──────── RECORDS TO PROCESS ────────

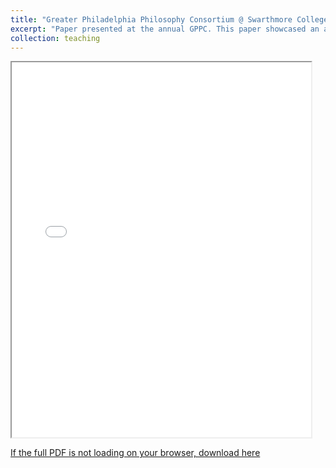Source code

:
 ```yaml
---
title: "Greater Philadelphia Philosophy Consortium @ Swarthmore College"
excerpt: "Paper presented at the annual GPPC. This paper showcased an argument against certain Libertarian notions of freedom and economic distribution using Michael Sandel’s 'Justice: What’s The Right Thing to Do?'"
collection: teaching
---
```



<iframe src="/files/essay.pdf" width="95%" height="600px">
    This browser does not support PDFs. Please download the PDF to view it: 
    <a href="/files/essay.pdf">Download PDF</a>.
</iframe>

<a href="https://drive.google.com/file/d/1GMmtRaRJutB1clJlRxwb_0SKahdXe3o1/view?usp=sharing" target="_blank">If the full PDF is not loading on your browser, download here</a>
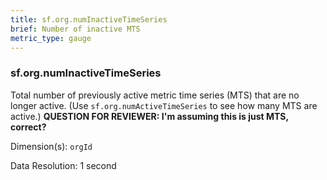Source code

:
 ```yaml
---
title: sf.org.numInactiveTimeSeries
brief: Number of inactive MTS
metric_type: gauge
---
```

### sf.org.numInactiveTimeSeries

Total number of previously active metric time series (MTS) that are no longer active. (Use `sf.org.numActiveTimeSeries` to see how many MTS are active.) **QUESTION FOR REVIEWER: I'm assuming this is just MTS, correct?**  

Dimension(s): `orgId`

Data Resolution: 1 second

────────
──────── RECORDS TO PROCESS ────────

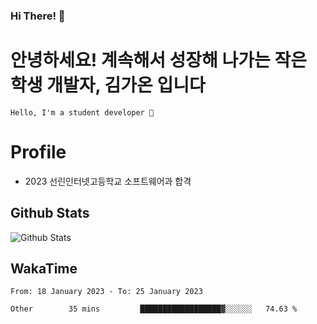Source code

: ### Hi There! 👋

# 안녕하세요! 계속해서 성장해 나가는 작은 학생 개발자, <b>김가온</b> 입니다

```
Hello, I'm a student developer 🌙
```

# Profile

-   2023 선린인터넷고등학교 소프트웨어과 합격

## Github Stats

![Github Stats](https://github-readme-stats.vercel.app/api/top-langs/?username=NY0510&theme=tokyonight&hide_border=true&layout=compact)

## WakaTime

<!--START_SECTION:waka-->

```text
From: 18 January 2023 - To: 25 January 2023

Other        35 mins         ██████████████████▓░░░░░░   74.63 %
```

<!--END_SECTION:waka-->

────────
──────── RECORDS TO PROCESS ────────

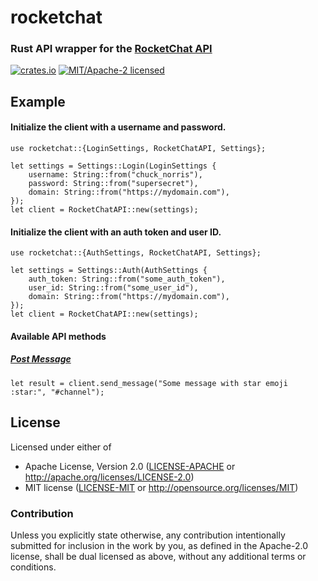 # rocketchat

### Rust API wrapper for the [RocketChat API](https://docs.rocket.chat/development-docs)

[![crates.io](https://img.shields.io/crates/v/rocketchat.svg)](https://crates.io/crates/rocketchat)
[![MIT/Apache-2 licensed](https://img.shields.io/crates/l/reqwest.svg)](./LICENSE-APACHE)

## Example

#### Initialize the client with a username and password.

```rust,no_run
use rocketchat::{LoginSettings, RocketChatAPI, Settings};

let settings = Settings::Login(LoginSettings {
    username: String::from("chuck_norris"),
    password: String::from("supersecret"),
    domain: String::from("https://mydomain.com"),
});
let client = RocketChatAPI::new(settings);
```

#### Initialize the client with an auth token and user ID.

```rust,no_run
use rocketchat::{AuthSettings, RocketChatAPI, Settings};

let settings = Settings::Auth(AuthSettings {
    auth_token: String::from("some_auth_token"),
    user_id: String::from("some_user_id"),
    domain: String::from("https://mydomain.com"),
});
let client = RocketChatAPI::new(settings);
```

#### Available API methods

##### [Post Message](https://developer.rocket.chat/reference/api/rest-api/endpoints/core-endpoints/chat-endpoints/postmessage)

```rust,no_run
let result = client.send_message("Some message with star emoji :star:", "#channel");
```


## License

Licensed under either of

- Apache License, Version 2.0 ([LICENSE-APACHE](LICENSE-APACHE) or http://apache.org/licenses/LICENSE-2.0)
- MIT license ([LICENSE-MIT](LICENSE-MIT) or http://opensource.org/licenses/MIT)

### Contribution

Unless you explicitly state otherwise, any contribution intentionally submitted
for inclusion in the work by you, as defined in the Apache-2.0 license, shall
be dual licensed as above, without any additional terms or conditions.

────────

Would you please filter the lines above and copy every one that includes "essay"?

<iframe src="/files/essay.pdf" width="95%" height="600px">
    <a href="/files/essay.pdf">Download PDF</a>.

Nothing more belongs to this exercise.